Читать «Каблуков» онлайн - страница 300

Анатолий Найман

(Не слухом, но явственно разобрал ответ: "Я создал Все..." На это еще нашлись силы еле различимо, трепетом губ повторить: "Молодец". Затем опять беззвучное, как посланная мысль, рассекающее мозг и кишки, хотя откуда-то прежде знаемое: "Мне ли спрашивать у созданного оценку замысла и работы?.." И обессиленные скорбью губы Каблукова больше не раздвигаются, тишина... "Я отправил на смерть сына. Своими руками, его ногами, нашим общим согласием..." И тут в последний раз, как улетающий предсмертный выдох, уже не управляемый: "Молодец, молодец".)

Сильно кружилась голова. Старушонка несколько раз подергала его за рукав. Кто-то поглядывал издали. Он собрался, как мог. Полез в карман, дал ей бумажку - сто? пятьсот? Пошел, в голове вертелось: сына, сына, сына - кто вас, богов, знает? А что сын? Что, с сыном - справедливо?.. Навстречу шли муж и жена лет сорока, между ними мальчик лет тринадцати. Кошмарная картина. Самое удручающее сочетание. Унылость лиц у взрослых - знак поражения, у подростка - полного нежелания разводить ту же комедию. Почему им не разрешено ничего с этим поделать? Ни этим - ни Тоне, ни Ксении. Ни ему, Каблукову. Почему старый человек идет к смерти в облаке душераздирающей боли за всех? За это тупо растущее, чтобы стать военнообязанным, существо, за его ни на что уже не рассчитывающих папу и маму. За своего собственного сына, за свою дочь, а еще больше за внуков, за вот эти их дорогие имена. Остающихся на свете. Которому предстоят еще неизвестные ужасы.

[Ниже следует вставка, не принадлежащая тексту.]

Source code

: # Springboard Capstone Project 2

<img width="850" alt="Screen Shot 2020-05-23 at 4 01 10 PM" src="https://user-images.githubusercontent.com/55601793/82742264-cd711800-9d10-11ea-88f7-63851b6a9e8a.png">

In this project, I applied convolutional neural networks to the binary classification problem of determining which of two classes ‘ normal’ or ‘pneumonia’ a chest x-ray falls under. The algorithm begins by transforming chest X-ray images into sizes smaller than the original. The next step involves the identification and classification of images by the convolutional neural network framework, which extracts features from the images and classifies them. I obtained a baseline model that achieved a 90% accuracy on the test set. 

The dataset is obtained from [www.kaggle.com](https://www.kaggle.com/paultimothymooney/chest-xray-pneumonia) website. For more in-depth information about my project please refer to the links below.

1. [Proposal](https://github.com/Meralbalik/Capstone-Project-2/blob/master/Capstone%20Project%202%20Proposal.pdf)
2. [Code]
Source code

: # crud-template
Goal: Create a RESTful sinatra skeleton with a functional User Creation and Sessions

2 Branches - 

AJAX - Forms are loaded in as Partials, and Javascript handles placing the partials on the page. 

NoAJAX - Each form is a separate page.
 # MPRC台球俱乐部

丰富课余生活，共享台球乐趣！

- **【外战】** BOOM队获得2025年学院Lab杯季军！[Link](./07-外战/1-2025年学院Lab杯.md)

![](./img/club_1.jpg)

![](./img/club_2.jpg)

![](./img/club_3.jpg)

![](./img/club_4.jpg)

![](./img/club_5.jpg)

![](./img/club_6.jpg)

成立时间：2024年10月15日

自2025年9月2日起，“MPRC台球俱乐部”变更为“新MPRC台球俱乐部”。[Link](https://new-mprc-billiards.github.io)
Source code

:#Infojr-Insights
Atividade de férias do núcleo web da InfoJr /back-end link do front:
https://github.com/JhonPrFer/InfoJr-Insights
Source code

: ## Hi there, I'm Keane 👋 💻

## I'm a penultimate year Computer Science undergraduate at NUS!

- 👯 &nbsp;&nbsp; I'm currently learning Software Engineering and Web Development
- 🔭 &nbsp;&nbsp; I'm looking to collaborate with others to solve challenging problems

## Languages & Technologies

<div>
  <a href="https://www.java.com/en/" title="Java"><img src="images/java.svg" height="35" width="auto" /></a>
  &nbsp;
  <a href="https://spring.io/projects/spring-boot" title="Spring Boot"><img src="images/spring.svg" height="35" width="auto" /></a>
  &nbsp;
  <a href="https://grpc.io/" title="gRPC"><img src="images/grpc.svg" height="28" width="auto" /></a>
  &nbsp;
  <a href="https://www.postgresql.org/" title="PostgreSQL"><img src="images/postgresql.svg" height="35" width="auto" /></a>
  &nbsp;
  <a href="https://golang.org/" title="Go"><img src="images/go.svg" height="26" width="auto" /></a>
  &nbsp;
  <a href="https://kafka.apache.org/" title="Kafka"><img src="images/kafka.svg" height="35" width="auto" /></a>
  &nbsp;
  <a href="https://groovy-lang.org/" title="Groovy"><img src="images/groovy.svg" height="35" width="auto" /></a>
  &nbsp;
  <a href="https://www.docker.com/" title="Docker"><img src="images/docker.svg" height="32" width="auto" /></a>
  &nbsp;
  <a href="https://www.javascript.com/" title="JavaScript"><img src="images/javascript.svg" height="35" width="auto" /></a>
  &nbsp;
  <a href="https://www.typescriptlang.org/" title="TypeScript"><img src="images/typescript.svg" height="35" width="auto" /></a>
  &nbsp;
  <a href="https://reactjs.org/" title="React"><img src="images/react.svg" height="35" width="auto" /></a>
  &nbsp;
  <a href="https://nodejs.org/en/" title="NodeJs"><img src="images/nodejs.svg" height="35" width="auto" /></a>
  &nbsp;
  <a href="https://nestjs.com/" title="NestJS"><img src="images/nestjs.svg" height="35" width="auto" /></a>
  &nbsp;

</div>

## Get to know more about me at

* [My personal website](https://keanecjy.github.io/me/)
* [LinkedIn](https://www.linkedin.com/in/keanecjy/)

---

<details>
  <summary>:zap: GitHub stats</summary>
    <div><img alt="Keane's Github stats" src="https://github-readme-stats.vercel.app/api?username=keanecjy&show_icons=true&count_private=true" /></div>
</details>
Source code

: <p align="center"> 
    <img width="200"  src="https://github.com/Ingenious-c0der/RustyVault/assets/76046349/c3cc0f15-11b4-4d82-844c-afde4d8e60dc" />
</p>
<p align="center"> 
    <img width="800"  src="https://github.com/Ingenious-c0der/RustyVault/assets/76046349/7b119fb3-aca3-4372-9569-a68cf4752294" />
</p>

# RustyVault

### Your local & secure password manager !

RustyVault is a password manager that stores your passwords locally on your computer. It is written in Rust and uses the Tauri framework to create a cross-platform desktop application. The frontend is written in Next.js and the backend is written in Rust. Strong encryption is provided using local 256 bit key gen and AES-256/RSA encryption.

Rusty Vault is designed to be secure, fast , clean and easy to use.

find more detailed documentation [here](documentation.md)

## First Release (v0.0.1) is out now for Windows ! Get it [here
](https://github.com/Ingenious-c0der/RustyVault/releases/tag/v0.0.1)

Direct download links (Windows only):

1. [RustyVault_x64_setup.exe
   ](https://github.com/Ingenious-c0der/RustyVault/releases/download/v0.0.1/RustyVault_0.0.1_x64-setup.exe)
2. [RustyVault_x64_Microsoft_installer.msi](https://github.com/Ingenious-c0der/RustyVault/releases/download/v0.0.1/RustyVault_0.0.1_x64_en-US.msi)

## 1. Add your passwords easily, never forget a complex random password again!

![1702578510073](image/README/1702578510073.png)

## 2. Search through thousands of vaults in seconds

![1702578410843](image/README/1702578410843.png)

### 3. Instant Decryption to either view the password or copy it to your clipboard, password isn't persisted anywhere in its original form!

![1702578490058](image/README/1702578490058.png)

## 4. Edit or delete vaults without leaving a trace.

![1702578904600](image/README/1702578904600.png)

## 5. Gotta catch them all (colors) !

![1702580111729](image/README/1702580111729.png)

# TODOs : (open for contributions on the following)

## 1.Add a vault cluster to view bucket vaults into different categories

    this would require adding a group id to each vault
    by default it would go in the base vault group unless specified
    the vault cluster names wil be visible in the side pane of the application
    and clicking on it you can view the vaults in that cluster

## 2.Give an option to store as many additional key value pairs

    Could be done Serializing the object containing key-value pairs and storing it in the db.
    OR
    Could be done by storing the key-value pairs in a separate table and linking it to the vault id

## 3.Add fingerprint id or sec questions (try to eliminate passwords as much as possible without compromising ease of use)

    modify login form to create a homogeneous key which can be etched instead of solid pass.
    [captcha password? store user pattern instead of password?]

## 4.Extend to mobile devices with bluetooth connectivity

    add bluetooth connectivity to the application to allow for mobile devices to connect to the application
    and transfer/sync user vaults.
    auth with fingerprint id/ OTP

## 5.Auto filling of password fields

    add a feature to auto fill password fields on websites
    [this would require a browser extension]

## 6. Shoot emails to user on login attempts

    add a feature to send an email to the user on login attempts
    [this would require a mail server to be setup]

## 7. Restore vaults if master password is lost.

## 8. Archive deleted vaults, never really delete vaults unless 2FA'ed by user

Сейчас-то, как в насмешку над светом надвигающимся, вокруг был свет нынешний, московский, все еще летний, полный благополучия и успеха. На которые никто не смей покуситься. На автомобили, на премированных прежними десятилетиями, на вкладчиков в новое, на архитектуру башенок с Георгием Победоносцем на острие. Церковь стояла, отступя от улицы, в глубине дворика. Он зашел внутрь - чересчур решительно, чересчур энергично, с шумом. Сторож бросился к нему, вгляделся, внюхался - не учуяв запаха, отошел. Литургия уже кончилась, ждали молебна. Человечек на столе у окна писал поминальную записку. Синие брюки, вдоль карманов и пониже - клинья темно-синего сукна, у обшлагов обшмыганные, грязные. Пыльные, растоптанные башмаки. Поредевшие, прядями, волосы. Вдруг поднял голову, разулыбался. Подошел: "Здрасьте, любимый преподаватель. Я у вас учился. В школе. Помните, вместе с Шашкиным и Овечкиным?" "Да-да". Каблуков круто развернулся и вышел. Женщина стояла посреди дворика, почти такая же, как тот, с выражением лица, будто что-то жует всухомятку. Но у женщин словно так и надо. Словно они беременны или готовы к тому, что вот сейчас могут забеременеть.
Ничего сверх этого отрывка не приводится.